**WHAT NEEDS TO BE DONE**
Print the entries below exactly as they appear, from the first line up to and including the line with "Mit den neuen". Do not print any pictures.

((

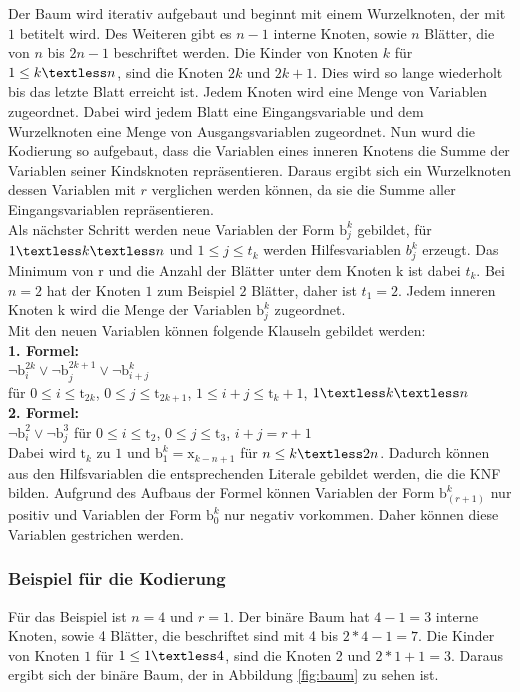 \documentclass[a4,abstract=on]{scrartcl}
\begin{document}
Der Baum wird iterativ aufgebaut und beginnt mit einem Wurzelknoten, der mit $1$ betitelt wird. Des Weiteren gibt es $n-1$ interne Knoten, sowie $n$ Blätter, die von $n$ bis $2n-1$ beschriftet werden. Die Kinder von Knoten $k$  für $1 \leq k \textless n$, sind die Knoten $2k$ und $2k +1$. Dies wird so lange wiederholt bis das letzte Blatt erreicht ist.
Jedem Knoten wird eine Menge von Variablen zugeordnet. Dabei wird jedem Blatt eine Eingangsvariable und dem Wurzelknoten eine Menge von Ausgangsvariablen zugeordnet. Nun wurd die Kodierung so aufgebaut, dass die Variablen eines inneren Knotens die Summe der Variablen seiner Kindsknoten repräsentieren. Daraus ergibt sich ein Wurzelknoten dessen Variablen mit $r$ verglichen werden können, da sie die Summe aller Eingangsvariablen repräsentieren.\\

Als nächster Schritt werden neue Variablen der Form $\text{b}_j^k$ gebildet, für $1 \textless k \textless n$ und  $1 \leq j \leq t_k$ werden Hilfesvariablen $ b_j^k$ erzeugt. Das Minimum von r und die Anzahl der Blätter unter dem Knoten k ist dabei $t_k$. Bei $n=2$ hat der Knoten $1$ zum Beispiel $2$ Blätter, daher ist $t_1=2$. Jedem inneren Knoten k wird die Menge der Variablen $\text{b}_j^k$ zugeordnet.\\
Mit den neuen Variablen können folgende Klauseln gebildet werden:\\
\textbf{1. Formel:}\\
$ \neg \text{b}_i^{2k} \vee \neg \text{b}_j^{2k+1} \vee \neg \text{b}_{i+j}^{k}$ \\
für $0\leq i \leq \text{t}_{2k}$, $0\leq j \leq \text{t}_{2k+1}$, $1\leq i+j \leq \text{t}_{k}+1$, $1\textless k \textless n$\\
\textbf{2. Formel:}\\
$ \neg \text{b}_i^2 \vee \neg \text{b}_j^3$ für $0\leq i \leq \text{t}_2$, $0\leq j \leq \text{t}_3$, $i+j = r+1$\\

Dabei wird $\text{t}_k$ zu $1$ und $\text{b}_1^k = \text{x}_{k-n+1}$ für $n \leq k \textless 2n$. Dadurch können aus den Hilfsvariablen die entsprechenden Literale gebildet werden, die die KNF bilden.
Aufgrund des Aufbaus der Formel können Variablen der Form $\text{b}_(r+1)^k$ nur positiv und Variablen der Form $\text{b}_0^k$ nur negativ vorkommen. Daher können diese Variablen gestrichen werden.

\subsubsection{Beispiel für die Kodierung}
Für das Beispiel ist $n=4$ und $r =1$. Der binäre Baum hat $4-1 = 3$ interne Knoten, sowie 4 Blätter, die beschriftet sind mit 4 bis $2*4-1=7$. Die Kinder von Knoten $1$  für $1 \leq 1 \textless 4$, sind die Knoten 2 und $2*1 +1=3$. Daraus ergibt sich der binäre Baum, der in Abbildung \ref{fig:baum} zu sehen ist.
\end{document}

))

**SOLUTION FOR THIS PROBLEM**
 \documentclass[a4,abstract=on]{scrartcl}
\begin{document}
Der Baum wird iterativ aufgebaut und beginnt mit einem Wurzelknoten, der mit $1$ betitelt wird. Des Weiteren gibt es $n-1$ interne Knoten, sowie $n$ Blätter, die von $n$ bis $2n-1$ beschriftet werden. Die Kinder von Knoten $k$  für $1 \leq k \textless n$, sind die Knoten $2k$ und $2k +1$. Dies wird so lange wiederholt bis das letzte Blatt erreicht ist.
Jedem Knoten wird eine Menge von Variablen zugeordnet. Dabei wird jedem Blatt eine Eingangsvariable und dem Wurzelknoten eine Menge von Ausgangsvariablen zugeordnet. Nun wurd die Kodierung so aufgebaut, dass die Variablen eines inneren Knotens die Summe der Variablen seiner Kindsknoten repräsentieren. Daraus ergibt sich ein Wurzelknoten dessen Variablen mit $r$ verglichen werden können, da sie die Summe aller Eingangsvariablen repräsentieren.\\

Als nächster Schritt werden neue Variablen der Form $\text{b}_j^k$ gebildet, für $1 \textless k \textless n$ und  $1 \leq j \leq t_k$ werden Hilfesvariablen $ b_j^k$ erzeugt. Das Minimum von r und die Anzahl der Blätter unter dem Knoten k ist dabei $t_k$. Bei $n=2$ hat der Knoten $1$ zum Beispiel $2$ Blätter, daher ist $t_1=2$. Jedem inneren Knoten k wird die Menge der Variablen $\text{b}_j^k$ zugeordnet.\\
Mit den neuen Variablen können folgende Klauseln gebildet werden:\\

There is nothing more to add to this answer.